I am trying to use kNN classifier to perform some supervised learning. In order to find the best number of 'k' of kNN, I used cross validation. For example, the following codes load some Matlab standard data and run the cross validation to plot various k values with respect to the cross validation error
load ionosphere;
[N,D] = size(X)
resp = unique(Y)
rng(8000,'twister') % for reproducibility
K = round(logspace(0,log10(N),10)); % number of neighbors
cvloss = zeros(numel(K),1);
for k=1:numel(K)
knn = ClassificationKNN.fit(X,Y,...
'NumNeighbors',K(k),'CrossVal','On');
cvloss(k) = kfoldLoss(knn);
end
figure; % Plot the accuracy versus k
plot(K,cvloss);
xlabel('Number of nearest neighbors');
ylabel('10 fold classification error');
title('k-NN classification');
The result looks like
The best k in this case is k=2 (it is not an exhaustive search). From the figure, we can see that the cross validation error goes up dramatically after k>50. It gets to a large error and become stable after k>100.
My question is what is the maximum k we should test in this kind of cross validation framework?
For example, there are two classes in the 'ionosphere' data.
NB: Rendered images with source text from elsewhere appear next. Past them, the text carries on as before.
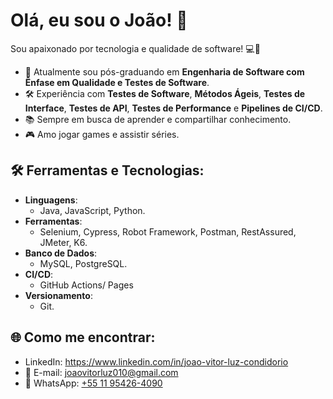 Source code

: # Olá, eu sou o João! 👋

Sou apaixonado por tecnologia e qualidade de software! 💻🚀

- 🌟 Atualmente sou pós-graduando em **Engenharia de Software com Ênfase em Qualidade e Testes de Software**.
- 🛠️ Experiência com **Testes de Software**, **Métodos Ágeis**, **Testes de Interface**, **Testes de API**, **Testes de Performance** e **Pipelines de CI/CD**.
- 📚 Sempre em busca de aprender e compartilhar conhecimento.
- 🎮 Amo jogar games e assistir séries.

## 🛠️ Ferramentas e Tecnologias:
- **Linguagens**: 
  - Java, JavaScript, Python.
- **Ferramentas**: 
  - Selenium, Cypress, Robot Framework, Postman, RestAssured, JMeter, K6.
- **Banco de Dados**: 
  - MySQL, PostgreSQL.
- **CI/CD**: 
  - GitHub Actions/ Pages
- **Versionamento**: 
  - Git.

## 🌐 Como me encontrar:
- LinkedIn: https://www.linkedin.com/in/joao-vitor-luz-condidorio
- 📧 E-mail: [joaovitorluz010@gmail.com](mailto:joaovitorluz010@gmail.com)
- 📱 WhatsApp: [+55 11 95426-4090](https://api.whatsapp.com/send/?phone=5511954264090&text&type=phone_number&app_absent=0)
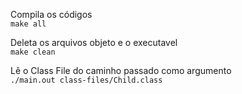 Compila os códigos  
`make all`

Deleta os arquivos objeto e o executavel  
`make clean`

Lê o Class File do caminho passado como argumento  
`./main.out class-files/Child.class`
One class labeled as 'g' and one labeled as 'b'. There are 351 instances in total. For 'g' there are 225 cases and for 'b' there are 126 cases.
In the codes above, it chooses the largest k=351 to be tested. But should we only test from 1 to 126 or up to 225? Is there a relation between the test cases and the maximum number of k? Thanks. A.
Best Answer
Consider the extreme case where we have a dataset that contains $N$ positive patterns and 1 negative pattern, then if $k$ is three or more, we will always classify every pattern as being positive, so the cross-validation accuracy will be the same for all $k >= 3$. That is a pretty small number, so the other extreme case must be the interesting one.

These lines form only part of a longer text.